Coaching information
Club
| Years | Team | Gms | W | D | L | W% |
| 1992–93 | Marist Saints |  |  |  |  |  |
| 1994–95 | Counties Manukau | 50 | 32 | 3 | 15 | 64 |
| 1995–99 | Whitehaven |  |  |  |  |  |
|  | Total | 50 | 32 | 3 | 15 | 64 |
Representative
| Years | Team | Gms | W | D | L | W% |
| 2000 | Cook Islands | 3 | 0 | 1 | 2 | 0 |
| 2008 | New Zealand Women |  |  |  |  |  |

= Stan Martin (rugby league) =

New Zealand rugby league footballer (1953–2025)

Stanley Alexander Martin (15 April 1953 – 10 September 2025) was a New Zealand rugby league footballer who played in the 1950s through to the 1980s, and coached in the 1990s and 2000s. He coached at representative level for the Cook Islands at the 2000 World Cup and New Zealand Women (Kiwi Ferns) to victory in the 2008 Women's Rugby League World Cup, and at club level for Marist Saints, Counties Manukau and Whitehaven.

==Playing career==
A Richmond Bulldogs player in the Auckland Rugby League competition, Martin won the Rothville Trophy in 1980 as the Premier One player of the year. He toured Australia in 1973 with the Auckland under-23 side.

==Coaching career==
Martin began his career coaching the Marist Saints in the Auckland Rugby League.

Martin was the inaugural coach of the Counties Manukau Heroes in the Lion Red Cup between 1994 and 1995. At the end of the 1994 season he was named the coach of the year. In 1995 Martin was also the coach of the Junior Kiwis.

Martin then left New Zealand, signing with Whitehaven in England. He coached Whitehaven for four years before returning to New Zealand. During his time at Whitehaven he enticed a number of New Zealand players to join the club; Aaron Lester, David Fatialofa, Leroy Joe, Siose Muliumu and Gus Malietoa-Brown. He still retained close links with the club.

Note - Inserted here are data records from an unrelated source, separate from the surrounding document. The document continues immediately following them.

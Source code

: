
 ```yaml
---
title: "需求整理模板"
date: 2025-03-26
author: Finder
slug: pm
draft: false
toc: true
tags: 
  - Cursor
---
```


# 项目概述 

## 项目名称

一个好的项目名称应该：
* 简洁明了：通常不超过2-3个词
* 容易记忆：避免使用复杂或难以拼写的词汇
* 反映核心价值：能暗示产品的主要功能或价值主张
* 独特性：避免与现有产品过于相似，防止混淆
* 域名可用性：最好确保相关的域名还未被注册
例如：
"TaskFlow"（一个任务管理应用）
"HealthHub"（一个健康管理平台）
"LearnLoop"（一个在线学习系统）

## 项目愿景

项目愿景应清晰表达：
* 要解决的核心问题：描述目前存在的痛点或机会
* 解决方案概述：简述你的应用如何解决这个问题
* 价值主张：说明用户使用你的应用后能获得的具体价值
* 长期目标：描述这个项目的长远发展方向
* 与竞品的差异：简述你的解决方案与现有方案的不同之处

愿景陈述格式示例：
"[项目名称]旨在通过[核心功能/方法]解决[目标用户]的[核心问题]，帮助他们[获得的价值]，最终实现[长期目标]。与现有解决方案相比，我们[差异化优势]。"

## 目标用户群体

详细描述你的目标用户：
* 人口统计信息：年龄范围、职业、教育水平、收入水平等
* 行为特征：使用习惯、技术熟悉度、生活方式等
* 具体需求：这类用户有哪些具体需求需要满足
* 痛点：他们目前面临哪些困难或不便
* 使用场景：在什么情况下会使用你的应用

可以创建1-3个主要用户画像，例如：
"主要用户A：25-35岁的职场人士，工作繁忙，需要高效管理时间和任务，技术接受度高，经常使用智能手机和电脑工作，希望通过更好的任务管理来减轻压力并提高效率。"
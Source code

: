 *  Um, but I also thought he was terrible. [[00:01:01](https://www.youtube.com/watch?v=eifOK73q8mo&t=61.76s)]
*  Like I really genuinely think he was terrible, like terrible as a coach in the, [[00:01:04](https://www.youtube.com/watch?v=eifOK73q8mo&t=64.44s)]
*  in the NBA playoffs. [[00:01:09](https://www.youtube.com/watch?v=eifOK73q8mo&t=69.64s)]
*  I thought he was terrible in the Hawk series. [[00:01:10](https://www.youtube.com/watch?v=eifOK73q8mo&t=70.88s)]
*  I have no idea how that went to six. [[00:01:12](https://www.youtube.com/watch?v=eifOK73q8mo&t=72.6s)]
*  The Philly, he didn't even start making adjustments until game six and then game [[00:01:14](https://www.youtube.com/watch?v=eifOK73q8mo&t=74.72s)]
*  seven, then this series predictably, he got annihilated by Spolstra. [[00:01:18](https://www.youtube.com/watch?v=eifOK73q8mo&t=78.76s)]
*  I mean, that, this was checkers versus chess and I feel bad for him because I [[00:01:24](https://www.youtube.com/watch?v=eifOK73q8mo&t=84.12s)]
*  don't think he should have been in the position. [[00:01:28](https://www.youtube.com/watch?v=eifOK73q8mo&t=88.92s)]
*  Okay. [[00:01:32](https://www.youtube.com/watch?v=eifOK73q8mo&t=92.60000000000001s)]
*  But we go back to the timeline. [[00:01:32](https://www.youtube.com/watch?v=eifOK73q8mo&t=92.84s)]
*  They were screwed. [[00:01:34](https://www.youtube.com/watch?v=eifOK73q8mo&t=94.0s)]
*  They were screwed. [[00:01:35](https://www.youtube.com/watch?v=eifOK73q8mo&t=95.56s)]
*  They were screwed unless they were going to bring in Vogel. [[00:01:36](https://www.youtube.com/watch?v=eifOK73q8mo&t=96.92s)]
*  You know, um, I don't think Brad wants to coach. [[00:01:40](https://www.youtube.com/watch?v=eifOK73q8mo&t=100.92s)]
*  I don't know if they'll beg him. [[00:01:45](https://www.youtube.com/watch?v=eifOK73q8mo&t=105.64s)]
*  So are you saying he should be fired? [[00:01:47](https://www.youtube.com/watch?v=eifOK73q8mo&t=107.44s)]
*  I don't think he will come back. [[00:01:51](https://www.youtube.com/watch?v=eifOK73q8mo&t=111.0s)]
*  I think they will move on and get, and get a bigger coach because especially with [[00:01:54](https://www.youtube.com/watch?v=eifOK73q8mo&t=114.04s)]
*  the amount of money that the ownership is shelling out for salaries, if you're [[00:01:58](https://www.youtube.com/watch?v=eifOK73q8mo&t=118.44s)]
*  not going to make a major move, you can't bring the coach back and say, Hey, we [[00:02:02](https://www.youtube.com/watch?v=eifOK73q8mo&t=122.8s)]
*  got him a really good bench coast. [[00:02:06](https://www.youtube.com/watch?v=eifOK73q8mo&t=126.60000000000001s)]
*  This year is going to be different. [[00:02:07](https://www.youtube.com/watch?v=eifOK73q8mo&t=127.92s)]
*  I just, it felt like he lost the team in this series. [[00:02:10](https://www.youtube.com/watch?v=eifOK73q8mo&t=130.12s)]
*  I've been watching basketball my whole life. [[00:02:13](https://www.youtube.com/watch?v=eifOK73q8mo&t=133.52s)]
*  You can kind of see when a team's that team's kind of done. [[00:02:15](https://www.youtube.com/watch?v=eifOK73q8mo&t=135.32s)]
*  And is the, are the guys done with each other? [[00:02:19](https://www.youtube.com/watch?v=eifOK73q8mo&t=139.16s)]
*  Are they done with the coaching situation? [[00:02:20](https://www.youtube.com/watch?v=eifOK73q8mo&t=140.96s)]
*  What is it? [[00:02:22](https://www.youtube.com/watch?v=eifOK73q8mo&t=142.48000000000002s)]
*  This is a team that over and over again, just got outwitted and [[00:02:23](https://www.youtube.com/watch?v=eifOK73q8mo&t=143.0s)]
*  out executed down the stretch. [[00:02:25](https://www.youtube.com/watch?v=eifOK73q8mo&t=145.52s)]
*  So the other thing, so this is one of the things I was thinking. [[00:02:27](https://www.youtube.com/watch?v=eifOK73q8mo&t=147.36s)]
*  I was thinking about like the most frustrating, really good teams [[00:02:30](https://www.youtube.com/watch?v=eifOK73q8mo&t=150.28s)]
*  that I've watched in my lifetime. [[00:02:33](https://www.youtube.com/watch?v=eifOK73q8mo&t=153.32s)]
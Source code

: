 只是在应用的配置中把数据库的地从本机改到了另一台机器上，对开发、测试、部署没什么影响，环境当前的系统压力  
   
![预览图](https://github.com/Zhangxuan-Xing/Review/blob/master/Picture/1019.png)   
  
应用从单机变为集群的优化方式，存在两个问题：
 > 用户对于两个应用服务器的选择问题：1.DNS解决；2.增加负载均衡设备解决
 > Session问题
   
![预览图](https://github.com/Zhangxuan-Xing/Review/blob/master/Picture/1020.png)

At the 2000 World Cup Martin coached the Cook Islands team.

In 1999, 2001, 2004 and 2005 Martin coached the Auckland side.

In 2005, Martin was appointed coach of the Kiwi Ferns, the New Zealand women's national team. He remained in this position until 2010, when he shifted to the role of technical advisor.

Beginning in 2009, Martin was a registered player agent for the NRL.

==Death==
Martin died on 10 September 2025, at the age of 72.